Data Guide to xMAU Analysis

This page explains key terms, concepts, and data models used in xMAU reporting and analysis

Overview

xMAU is a single term to capture the various levels at which we capture Monthly Active Users (MAU). xMAU encompasses Action (AMAU), Group (GMAU), Stage (SMAU), Combined (CMAU, duplicated user count across all Stages in a Section or across all Stages in the product), and Total (UMAU, unique user count). In order to provide a useful single metric for product groups which maps well to product-wide Key Performance indicators, each xMAU metric cascades upwards in the order noted above.

xMAU metrics are derived from Service Ping (installation-level granularity), Denomas.com Postgres replica (gitlab.com db event-level granularity), and Snowplow events (event-level granularity). This workflow enables the analysis of each level of xMAU metric across various segments of customers and sets the foundation for reporting on Reported, Estimated, and Predicted metrics. We use the same methodology to generate PIs (Performance Indicators), which is a catch-all term for any other metric.

Key terms and metrics

How are xMAU and PIs calculated?

Service Ping is Denomas’ mechanism to collect data by generating a JSON payload of usage data every week to be sent to Denomas. Service Ping metrics are the source for calculating Self-Managed and total Denomas.com xMAU. Paid Denomas.com xMAU is calculated using the gitlab.com db replica or Snowplow data in Snowflake.

flowchart TD

  SPING(Service Ping)
  SPING --> SM(Recorded Self-Managed)
  SM -- Estimate Uplift --> SMXMAU(Total & Paid Self-Managed xMAU)
  SPING --> TOTALDOTCOM(Total Denomas.com xMAU)

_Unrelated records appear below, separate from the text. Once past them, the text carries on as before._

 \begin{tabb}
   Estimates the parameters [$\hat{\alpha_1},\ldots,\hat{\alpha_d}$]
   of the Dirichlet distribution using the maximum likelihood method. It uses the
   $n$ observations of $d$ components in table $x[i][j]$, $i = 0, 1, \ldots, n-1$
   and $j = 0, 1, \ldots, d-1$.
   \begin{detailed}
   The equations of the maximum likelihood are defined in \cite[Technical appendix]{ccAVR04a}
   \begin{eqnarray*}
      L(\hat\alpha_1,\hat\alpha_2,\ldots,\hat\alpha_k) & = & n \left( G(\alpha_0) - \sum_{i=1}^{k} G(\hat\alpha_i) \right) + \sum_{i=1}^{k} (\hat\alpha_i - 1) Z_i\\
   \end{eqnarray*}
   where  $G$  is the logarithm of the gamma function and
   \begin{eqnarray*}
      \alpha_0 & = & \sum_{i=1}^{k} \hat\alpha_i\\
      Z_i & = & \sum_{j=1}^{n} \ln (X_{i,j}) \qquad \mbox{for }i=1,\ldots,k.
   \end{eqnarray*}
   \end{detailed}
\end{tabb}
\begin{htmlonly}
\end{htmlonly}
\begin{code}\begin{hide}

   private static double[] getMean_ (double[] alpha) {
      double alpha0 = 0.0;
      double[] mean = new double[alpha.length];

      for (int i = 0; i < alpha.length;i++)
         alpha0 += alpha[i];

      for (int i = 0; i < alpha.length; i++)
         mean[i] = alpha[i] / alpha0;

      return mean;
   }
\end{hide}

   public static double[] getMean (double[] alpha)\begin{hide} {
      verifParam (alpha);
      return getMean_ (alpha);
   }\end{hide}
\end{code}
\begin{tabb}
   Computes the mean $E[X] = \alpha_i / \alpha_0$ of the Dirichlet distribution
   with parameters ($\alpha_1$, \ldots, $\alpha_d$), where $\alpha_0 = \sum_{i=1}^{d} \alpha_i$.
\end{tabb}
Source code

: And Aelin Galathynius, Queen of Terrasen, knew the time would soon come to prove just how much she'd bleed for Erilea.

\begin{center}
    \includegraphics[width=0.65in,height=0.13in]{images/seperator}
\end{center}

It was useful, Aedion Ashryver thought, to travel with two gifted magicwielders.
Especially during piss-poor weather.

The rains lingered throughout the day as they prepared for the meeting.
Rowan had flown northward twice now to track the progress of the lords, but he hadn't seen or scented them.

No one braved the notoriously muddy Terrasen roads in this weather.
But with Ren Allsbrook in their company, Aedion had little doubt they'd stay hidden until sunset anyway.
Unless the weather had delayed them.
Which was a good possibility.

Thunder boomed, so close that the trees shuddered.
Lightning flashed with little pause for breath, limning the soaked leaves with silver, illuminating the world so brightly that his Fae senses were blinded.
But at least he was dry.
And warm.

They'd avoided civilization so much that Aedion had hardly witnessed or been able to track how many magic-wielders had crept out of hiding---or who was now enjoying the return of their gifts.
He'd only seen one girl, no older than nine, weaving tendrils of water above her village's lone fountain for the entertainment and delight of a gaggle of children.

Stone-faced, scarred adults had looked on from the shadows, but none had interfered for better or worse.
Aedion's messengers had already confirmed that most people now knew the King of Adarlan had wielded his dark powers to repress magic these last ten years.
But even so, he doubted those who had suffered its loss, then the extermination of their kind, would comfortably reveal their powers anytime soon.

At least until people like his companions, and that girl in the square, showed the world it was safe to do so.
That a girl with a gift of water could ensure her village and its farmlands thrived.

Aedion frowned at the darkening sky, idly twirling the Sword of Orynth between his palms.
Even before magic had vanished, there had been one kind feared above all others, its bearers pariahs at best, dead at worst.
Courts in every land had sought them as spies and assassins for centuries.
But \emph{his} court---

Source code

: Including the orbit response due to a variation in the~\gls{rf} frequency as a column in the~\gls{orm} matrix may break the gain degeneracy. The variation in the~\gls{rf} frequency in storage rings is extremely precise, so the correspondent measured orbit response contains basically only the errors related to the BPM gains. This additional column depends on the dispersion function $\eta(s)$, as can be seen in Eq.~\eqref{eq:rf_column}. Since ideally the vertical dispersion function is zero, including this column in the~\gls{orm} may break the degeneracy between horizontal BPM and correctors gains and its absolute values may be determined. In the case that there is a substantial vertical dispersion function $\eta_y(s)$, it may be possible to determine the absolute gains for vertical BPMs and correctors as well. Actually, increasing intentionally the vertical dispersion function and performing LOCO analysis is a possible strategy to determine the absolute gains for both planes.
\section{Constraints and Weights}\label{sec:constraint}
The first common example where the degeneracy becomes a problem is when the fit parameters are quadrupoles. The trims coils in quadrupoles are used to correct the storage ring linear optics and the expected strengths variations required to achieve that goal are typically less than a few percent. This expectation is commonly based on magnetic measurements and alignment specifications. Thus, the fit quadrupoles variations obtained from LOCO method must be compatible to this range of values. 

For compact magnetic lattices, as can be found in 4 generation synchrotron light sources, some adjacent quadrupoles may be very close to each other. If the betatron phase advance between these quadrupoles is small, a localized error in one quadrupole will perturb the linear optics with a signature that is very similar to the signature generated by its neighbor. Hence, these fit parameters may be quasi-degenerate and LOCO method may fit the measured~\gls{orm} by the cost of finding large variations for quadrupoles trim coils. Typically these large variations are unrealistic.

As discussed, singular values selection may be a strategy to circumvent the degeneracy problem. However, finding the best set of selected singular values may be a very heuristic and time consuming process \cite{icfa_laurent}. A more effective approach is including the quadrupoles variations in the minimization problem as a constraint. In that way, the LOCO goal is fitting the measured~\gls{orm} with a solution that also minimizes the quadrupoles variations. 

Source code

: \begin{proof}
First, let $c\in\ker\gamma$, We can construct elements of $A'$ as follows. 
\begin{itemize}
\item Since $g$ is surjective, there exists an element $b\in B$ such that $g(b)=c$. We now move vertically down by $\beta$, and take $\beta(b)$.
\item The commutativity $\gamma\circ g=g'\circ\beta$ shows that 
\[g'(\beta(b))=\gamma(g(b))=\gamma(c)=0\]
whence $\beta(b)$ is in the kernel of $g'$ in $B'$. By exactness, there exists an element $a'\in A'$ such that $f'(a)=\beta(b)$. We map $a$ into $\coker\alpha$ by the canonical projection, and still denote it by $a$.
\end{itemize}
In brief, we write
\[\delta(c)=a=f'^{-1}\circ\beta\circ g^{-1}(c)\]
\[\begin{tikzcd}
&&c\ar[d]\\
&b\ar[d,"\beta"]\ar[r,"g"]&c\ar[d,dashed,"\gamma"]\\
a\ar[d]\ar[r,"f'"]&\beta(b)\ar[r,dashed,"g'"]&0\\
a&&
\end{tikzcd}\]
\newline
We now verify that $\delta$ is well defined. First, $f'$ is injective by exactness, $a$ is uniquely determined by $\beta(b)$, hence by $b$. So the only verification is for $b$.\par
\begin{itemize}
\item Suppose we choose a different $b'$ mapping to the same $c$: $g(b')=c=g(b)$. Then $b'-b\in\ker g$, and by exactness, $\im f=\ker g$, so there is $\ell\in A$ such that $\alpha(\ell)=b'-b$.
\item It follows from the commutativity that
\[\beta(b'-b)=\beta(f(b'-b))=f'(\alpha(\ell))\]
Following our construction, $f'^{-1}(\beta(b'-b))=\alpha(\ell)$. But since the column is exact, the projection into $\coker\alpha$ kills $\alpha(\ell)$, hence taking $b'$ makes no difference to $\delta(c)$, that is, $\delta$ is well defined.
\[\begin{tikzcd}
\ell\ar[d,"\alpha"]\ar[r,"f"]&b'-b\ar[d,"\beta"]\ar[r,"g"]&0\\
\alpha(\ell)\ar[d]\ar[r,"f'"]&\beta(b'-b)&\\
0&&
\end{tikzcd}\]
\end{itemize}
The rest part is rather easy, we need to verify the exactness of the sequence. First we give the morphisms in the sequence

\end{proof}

  DOTCOM_DB(Denomas.com db) --> DOTCOMSNOWFLAKE[(Snowflake)]
  SNOWPLOW(Snowplow) --> DOTCOMSNOWFLAKE
  DOTCOMSNOWFLAKE --> PAIDDOTCOM(Paid Denomas.com xMAU)

Identifying xMAU metrics

Product Managers choose one specific Service Ping metric that they consider to be representative of using the given stage or group, and that metric is used to produce xMAU reporting.

The SSOT for the metric-to-xMAU mapping is the performance_indicator_type field of the Service Ping metric .yml files, which are linked in the Service Ping Metrics Dictionary. Updates to performance_indicator_type for a specific metric will propagate downstream to the xMAU charts in Sisense and the internal handbook PI pages.

**Service Ping-to-xMAU metric mappings** {: .panel-heading}

There should be a 1-1 mapping of Service Ping metrics to xMAU. We cannot dedupe users across distinct metrics, so multiple metrics mapped to a single group’s GMAU, stage’s SMAU, etc will lead to double-counting.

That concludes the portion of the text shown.